| Records |
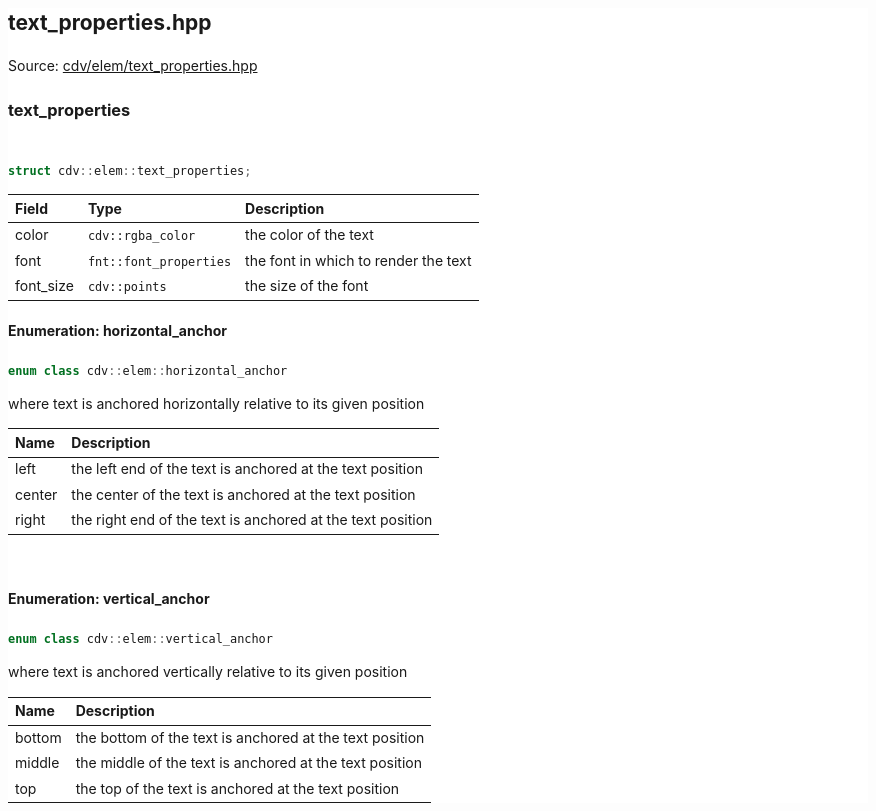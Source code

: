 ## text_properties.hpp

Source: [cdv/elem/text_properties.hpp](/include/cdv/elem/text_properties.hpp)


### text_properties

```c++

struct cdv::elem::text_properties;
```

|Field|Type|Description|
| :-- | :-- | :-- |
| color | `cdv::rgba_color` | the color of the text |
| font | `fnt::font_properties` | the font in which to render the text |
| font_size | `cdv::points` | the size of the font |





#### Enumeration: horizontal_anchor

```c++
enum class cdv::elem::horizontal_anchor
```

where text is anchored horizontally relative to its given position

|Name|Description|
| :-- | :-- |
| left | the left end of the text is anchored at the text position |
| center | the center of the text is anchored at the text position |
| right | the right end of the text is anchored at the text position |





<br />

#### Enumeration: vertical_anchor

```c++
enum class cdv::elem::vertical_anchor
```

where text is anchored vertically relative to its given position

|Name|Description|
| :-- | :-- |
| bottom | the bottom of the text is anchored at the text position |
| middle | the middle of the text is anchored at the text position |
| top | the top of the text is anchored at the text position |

...

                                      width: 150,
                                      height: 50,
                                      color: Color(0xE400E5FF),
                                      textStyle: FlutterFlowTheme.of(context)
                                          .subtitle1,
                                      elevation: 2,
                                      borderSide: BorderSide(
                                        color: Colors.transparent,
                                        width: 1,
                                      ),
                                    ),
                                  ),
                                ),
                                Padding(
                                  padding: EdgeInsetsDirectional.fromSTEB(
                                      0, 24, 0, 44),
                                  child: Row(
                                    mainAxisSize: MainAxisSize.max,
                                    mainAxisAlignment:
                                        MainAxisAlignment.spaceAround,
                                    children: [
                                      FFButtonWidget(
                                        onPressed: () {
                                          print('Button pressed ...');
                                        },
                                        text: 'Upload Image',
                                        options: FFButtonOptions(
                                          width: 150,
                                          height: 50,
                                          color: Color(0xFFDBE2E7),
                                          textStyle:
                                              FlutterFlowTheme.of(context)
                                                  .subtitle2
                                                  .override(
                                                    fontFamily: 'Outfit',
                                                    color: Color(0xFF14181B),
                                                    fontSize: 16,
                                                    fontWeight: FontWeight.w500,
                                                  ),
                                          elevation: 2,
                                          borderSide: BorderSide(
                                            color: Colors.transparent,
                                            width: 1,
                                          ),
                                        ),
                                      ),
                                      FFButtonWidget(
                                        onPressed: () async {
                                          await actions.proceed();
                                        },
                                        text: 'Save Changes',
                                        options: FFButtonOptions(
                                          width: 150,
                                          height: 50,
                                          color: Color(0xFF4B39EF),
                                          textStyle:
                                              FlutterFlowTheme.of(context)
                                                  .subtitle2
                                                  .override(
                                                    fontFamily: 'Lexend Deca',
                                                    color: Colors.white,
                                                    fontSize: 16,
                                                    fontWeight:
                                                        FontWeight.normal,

--

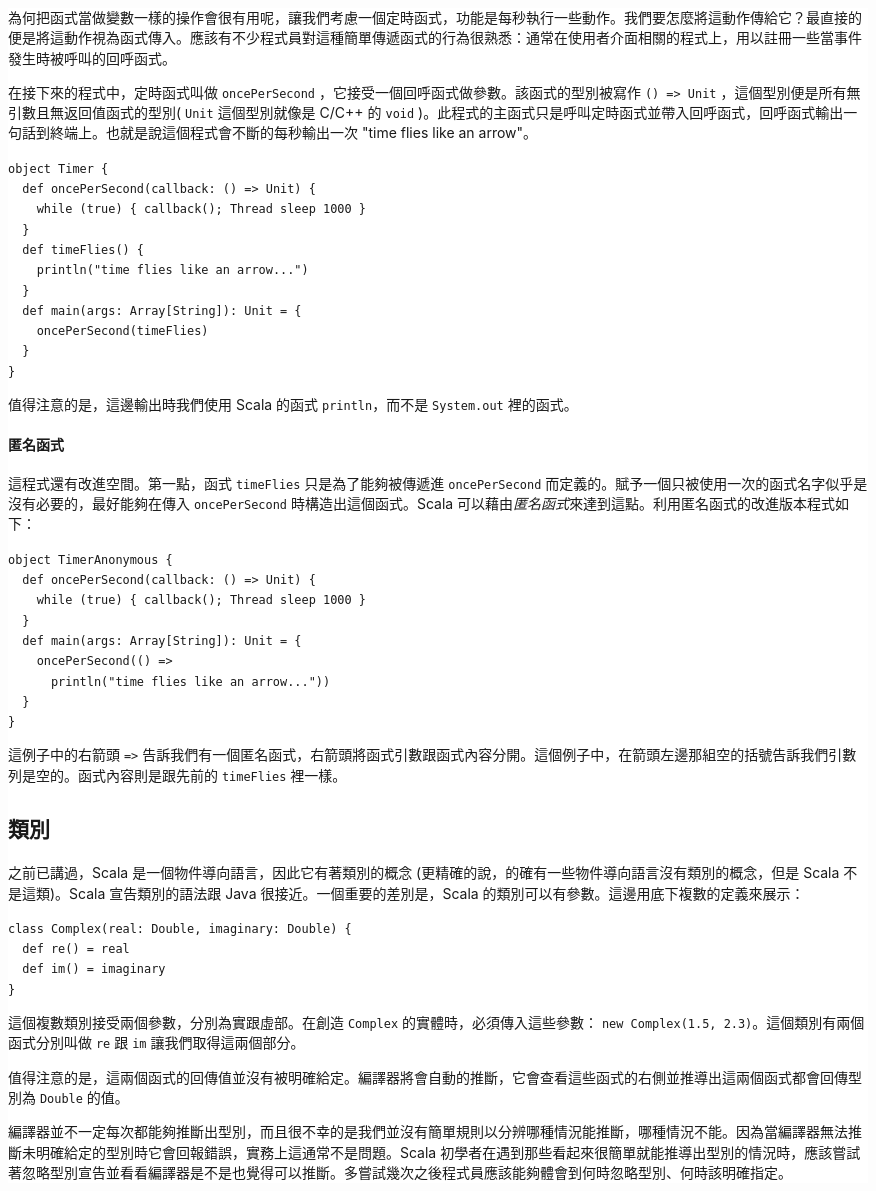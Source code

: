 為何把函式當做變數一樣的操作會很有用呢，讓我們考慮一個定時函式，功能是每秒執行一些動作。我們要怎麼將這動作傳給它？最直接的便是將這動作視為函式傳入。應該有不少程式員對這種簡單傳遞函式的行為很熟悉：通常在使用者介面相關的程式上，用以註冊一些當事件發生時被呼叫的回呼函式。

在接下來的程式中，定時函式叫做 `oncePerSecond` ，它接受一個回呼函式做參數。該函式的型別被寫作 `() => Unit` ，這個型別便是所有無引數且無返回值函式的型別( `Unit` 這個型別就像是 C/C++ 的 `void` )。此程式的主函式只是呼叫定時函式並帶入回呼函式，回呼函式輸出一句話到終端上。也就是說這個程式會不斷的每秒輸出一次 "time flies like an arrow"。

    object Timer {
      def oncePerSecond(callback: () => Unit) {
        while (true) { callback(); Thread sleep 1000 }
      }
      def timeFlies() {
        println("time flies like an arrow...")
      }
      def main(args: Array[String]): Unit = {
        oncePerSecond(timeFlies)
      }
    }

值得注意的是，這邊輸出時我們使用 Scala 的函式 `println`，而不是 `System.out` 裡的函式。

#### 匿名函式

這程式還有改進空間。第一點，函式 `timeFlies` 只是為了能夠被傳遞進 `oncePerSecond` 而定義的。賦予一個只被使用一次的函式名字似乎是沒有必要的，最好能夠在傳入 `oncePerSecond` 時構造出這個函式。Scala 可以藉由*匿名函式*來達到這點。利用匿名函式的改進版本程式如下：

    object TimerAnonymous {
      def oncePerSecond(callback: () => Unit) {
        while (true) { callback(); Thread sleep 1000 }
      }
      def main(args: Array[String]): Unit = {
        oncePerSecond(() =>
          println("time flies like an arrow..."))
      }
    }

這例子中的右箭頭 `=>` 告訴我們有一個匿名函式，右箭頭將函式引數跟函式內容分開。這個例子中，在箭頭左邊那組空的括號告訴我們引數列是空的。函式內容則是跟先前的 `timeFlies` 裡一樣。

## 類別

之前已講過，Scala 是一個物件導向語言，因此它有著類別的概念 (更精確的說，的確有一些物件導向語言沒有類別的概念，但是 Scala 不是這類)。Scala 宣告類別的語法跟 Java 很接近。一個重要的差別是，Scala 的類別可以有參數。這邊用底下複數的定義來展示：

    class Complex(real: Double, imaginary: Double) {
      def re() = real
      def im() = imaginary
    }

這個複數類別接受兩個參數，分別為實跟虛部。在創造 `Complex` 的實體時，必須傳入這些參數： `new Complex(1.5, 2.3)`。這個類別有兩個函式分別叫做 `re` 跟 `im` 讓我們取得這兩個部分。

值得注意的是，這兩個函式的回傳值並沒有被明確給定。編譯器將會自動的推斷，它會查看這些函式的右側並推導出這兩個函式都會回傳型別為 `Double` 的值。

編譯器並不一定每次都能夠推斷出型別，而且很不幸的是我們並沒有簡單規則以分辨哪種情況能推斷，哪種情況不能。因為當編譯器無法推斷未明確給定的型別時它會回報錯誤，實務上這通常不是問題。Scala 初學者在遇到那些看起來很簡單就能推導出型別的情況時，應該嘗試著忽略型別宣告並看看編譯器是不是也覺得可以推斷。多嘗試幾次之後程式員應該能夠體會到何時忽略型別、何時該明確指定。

| Task to carry out |
Every line of the listing above that includes "值得注意的是" should be copied out.

| Answer to this problem |
值得注意的是，這邊輸出時我們使用 Scala 的函式 `println`，而不是 `System.out` 裡的函式。
值得注意的是，這兩個函式的回傳值並沒有被明確給定。編譯器將會自動的推斷，它會查看這些函式的右側並推導出這兩個函式都會回傳型別為 `Double` 的值。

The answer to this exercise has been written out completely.